*Exercise goal:* An exact copy of the listing is required.

*Available records:*
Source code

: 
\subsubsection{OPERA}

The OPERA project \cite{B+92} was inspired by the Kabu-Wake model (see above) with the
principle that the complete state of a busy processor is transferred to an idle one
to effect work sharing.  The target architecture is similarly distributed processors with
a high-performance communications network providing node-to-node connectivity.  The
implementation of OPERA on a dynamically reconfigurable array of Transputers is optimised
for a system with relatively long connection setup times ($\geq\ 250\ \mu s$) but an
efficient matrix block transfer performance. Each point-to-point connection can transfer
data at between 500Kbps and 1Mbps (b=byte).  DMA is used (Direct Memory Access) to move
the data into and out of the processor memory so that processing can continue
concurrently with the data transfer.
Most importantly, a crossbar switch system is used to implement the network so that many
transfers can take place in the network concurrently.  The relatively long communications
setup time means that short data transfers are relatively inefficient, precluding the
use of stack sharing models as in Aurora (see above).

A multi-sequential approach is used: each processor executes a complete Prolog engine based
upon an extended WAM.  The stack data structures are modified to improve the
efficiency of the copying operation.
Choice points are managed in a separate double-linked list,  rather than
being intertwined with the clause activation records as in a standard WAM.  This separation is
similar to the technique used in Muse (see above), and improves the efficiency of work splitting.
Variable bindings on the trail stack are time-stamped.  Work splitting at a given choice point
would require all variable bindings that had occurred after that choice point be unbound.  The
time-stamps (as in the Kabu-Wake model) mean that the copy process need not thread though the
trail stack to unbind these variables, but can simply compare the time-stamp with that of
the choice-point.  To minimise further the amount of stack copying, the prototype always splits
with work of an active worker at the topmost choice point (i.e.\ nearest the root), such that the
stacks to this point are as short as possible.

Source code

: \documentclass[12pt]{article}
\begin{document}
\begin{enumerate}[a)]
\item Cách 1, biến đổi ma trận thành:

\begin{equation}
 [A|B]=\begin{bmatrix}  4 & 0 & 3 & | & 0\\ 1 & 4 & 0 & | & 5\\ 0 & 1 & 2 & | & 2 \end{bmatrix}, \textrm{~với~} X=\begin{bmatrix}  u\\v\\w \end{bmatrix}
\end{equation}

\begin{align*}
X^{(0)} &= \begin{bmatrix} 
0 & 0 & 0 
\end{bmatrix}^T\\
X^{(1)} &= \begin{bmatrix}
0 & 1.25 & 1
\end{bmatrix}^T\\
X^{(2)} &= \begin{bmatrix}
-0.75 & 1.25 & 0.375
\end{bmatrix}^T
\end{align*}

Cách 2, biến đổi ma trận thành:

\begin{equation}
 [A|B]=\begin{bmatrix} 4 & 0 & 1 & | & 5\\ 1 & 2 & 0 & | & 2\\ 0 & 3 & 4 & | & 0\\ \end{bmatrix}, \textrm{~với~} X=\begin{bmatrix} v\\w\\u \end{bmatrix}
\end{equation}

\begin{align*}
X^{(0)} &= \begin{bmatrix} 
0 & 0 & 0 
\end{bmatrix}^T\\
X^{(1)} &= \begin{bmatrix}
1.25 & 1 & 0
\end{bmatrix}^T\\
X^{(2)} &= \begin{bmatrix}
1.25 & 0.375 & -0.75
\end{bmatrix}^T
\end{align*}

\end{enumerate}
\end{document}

*Result for this task:*
Source code

: 
\subsubsection{OPERA}

The OPERA project \cite{B+92} was inspired by the Kabu-Wake model (see above) with the
principle that the complete state of a busy processor is transferred to an idle one
to effect work sharing.  The target architecture is similarly distributed processors with
a high-performance communications network providing node-to-node connectivity.  The
implementation of OPERA on a dynamically reconfigurable array of Transputers is optimised
for a system with relatively long connection setup times ($\geq\ 250\ \mu s$) but an
efficient matrix block transfer performance. Each point-to-point connection can transfer
data at between 500Kbps and 1Mbps (b=byte).  DMA is used (Direct Memory Access) to move
the data into and out of the processor memory so that processing can continue
concurrently with the data transfer.
Most importantly, a crossbar switch system is used to implement the network so that many
transfers can take place in the network concurrently.  The relatively long communications
setup time means that short data transfers are relatively inefficient, precluding the
use of stack sharing models as in Aurora (see above).

A multi-sequential approach is used: each processor executes a complete Prolog engine based
upon an extended WAM.  The stack data structures are modified to improve the
efficiency of the copying operation.
Choice points are managed in a separate double-linked list,  rather than
being intertwined with the clause activation records as in a standard WAM.  This separation is
similar to the technique used in Muse (see above), and improves the efficiency of work splitting.
Variable bindings on the trail stack are time-stamped.  Work splitting at a given choice point
would require all variable bindings that had occurred after that choice point be unbound.  The
time-stamps (as in the Kabu-Wake model) mean that the copy process need not thread though the
trail stack to unbind these variables, but can simply compare the time-stamp with that of
the choice-point.  To minimise further the amount of stack copying, the prototype always splits
with work of an active worker at the topmost choice point (i.e.\ nearest the root), such that the
stacks to this point are as short as possible.

Source code

: \documentclass[12pt]{article}
\begin{document}
\begin{enumerate}[a)]
\item Cách 1, biến đổi ma trận thành:

\begin{equation}
 [A|B]=\begin{bmatrix}  4 & 0 & 3 & | & 0\\ 1 & 4 & 0 & | & 5\\ 0 & 1 & 2 & | & 2 \end{bmatrix}, \textrm{~với~} X=\begin{bmatrix}  u\\v\\w \end{bmatrix}
\end{equation}

\begin{align*}
X^{(0)} &= \begin{bmatrix} 
0 & 0 & 0 
\end{bmatrix}^T\\
X^{(1)} &= \begin{bmatrix}
0 & 1.25 & 1
\end{bmatrix}^T\\
X^{(2)} &= \begin{bmatrix}
-0.75 & 1.25 & 0.375
\end{bmatrix}^T
\end{align*}

Cách 2, biến đổi ma trận thành:

\begin{equation}
 [A|B]=\begin{bmatrix} 4 & 0 & 1 & | & 5\\ 1 & 2 & 0 & | & 2\\ 0 & 3 & 4 & | & 0\\ \end{bmatrix}, \textrm{~với~} X=\begin{bmatrix} v\\w\\u \end{bmatrix}
\end{equation}

\begin{align*}
X^{(0)} &= \begin{bmatrix} 
0 & 0 & 0 
\end{bmatrix}^T\\
X^{(1)} &= \begin{bmatrix}
1.25 & 1 & 0
\end{bmatrix}^T\\
X^{(2)} &= \begin{bmatrix}
1.25 & 0.375 & -0.75
\end{bmatrix}^T
\end{align*}

\end{enumerate}
\end{document}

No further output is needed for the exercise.